**Exercise details:** Each record below is to be set down again precisely.

== Segment start ==

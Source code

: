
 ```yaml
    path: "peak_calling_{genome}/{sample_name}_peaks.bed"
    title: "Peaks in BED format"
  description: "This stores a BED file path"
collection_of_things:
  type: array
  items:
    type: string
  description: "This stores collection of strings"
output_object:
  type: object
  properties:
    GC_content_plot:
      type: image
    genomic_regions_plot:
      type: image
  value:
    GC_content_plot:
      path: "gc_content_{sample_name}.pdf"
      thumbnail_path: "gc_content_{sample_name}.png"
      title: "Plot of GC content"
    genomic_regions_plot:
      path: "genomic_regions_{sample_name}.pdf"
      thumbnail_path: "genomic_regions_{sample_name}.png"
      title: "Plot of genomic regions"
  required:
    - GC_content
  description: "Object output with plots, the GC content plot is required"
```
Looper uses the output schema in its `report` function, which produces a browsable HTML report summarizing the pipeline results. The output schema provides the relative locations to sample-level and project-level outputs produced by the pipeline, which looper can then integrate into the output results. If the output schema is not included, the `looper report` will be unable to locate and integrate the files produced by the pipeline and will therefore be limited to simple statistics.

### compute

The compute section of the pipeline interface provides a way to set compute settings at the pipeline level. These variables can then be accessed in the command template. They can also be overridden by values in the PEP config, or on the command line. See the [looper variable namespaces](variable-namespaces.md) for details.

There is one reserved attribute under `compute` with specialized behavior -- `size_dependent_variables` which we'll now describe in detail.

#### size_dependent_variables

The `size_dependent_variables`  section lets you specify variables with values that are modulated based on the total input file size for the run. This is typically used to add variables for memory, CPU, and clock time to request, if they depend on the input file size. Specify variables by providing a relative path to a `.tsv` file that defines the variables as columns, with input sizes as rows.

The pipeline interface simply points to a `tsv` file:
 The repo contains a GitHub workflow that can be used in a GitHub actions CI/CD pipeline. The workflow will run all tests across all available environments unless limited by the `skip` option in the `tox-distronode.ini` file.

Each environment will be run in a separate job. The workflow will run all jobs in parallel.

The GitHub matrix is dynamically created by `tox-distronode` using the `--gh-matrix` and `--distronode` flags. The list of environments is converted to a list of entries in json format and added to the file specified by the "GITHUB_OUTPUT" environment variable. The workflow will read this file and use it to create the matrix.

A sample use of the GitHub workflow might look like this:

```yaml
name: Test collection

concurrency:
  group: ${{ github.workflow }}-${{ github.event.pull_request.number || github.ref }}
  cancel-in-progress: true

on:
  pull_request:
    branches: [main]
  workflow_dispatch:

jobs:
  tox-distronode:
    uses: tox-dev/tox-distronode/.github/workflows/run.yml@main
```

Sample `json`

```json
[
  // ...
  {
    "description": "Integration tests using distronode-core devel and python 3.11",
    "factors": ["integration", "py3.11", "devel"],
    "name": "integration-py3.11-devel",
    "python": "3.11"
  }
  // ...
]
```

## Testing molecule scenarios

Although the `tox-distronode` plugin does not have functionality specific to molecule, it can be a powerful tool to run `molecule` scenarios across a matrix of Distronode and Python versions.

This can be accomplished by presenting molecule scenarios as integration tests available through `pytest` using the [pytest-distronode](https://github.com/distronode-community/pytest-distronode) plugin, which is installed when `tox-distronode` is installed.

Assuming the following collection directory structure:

== Segment end ==

**Your response:**
Source code

:
 ```yaml
    path: "peak_calling_{genome}/{sample_name}_peaks.bed"
    title: "Peaks in BED format"
  description: "This stores a BED file path"
collection_of_things:
  type: array
  items:
    type: string
  description: "This stores collection of strings"
output_object:
  type: object
  properties:
    GC_content_plot:
      type: image
    genomic_regions_plot:
      type: image
  value:
    GC_content_plot:
      path: "gc_content_{sample_name}.pdf"
      thumbnail_path: "gc_content_{sample_name}.png"
      title: "Plot of GC content"
    genomic_regions_plot:
      path: "genomic_regions_{sample_name}.pdf"
      thumbnail_path: "genomic_regions_{sample_name}.png"
      title: "Plot of genomic regions"
  required:
    - GC_content
  description: "Object output with plots, the GC content plot is required"
```
Looper uses the output schema in its `report` function, which produces a browsable HTML report summarizing the pipeline results. The output schema provides the relative locations to sample-level and project-level outputs produced by the pipeline, which looper can then integrate into the output results. If the output schema is not included, the `looper report` will be unable to locate and integrate the files produced by the pipeline and will therefore be limited to simple statistics.

### compute

The compute section of the pipeline interface provides a way to set compute settings at the pipeline level. These variables can then be accessed in the command template. They can also be overridden by values in the PEP config, or on the command line. See the [looper variable namespaces](variable-namespaces.md) for details.

There is one reserved attribute under `compute` with specialized behavior -- `size_dependent_variables` which we'll now describe in detail.

#### size_dependent_variables

The `size_dependent_variables`  section lets you specify variables with values that are modulated based on the total input file size for the run. This is typically used to add variables for memory, CPU, and clock time to request, if they depend on the input file size. Specify variables by providing a relative path to a `.tsv` file that defines the variables as columns, with input sizes as rows.

The pipeline interface simply points to a `tsv` file:
 The repo contains a GitHub workflow that can be used in a GitHub actions CI/CD pipeline. The workflow will run all tests across all available environments unless limited by the `skip` option in the `tox-distronode.ini` file.

Each environment will be run in a separate job. The workflow will run all jobs in parallel.

The GitHub matrix is dynamically created by `tox-distronode` using the `--gh-matrix` and `--distronode` flags. The list of environments is converted to a list of entries in json format and added to the file specified by the "GITHUB_OUTPUT" environment variable. The workflow will read this file and use it to create the matrix.

A sample use of the GitHub workflow might look like this:

```yaml
name: Test collection

concurrency:
  group: ${{ github.workflow }}-${{ github.event.pull_request.number || github.ref }}
  cancel-in-progress: true

on:
  pull_request:
    branches: [main]
  workflow_dispatch:

jobs:
  tox-distronode:
    uses: tox-dev/tox-distronode/.github/workflows/run.yml@main
```

Sample `json`

```json
[
  // ...
  {
    "description": "Integration tests using distronode-core devel and python 3.11",
    "factors": ["integration", "py3.11", "devel"],
    "name": "integration-py3.11-devel",
    "python": "3.11"
  }
  // ...
]
```

## Testing molecule scenarios

Although the `tox-distronode` plugin does not have functionality specific to molecule, it can be a powerful tool to run `molecule` scenarios across a matrix of Distronode and Python versions.

This can be accomplished by presenting molecule scenarios as integration tests available through `pytest` using the [pytest-distronode](https://github.com/distronode-community/pytest-distronode) plugin, which is installed when `tox-distronode` is installed.

Assuming the following collection directory structure:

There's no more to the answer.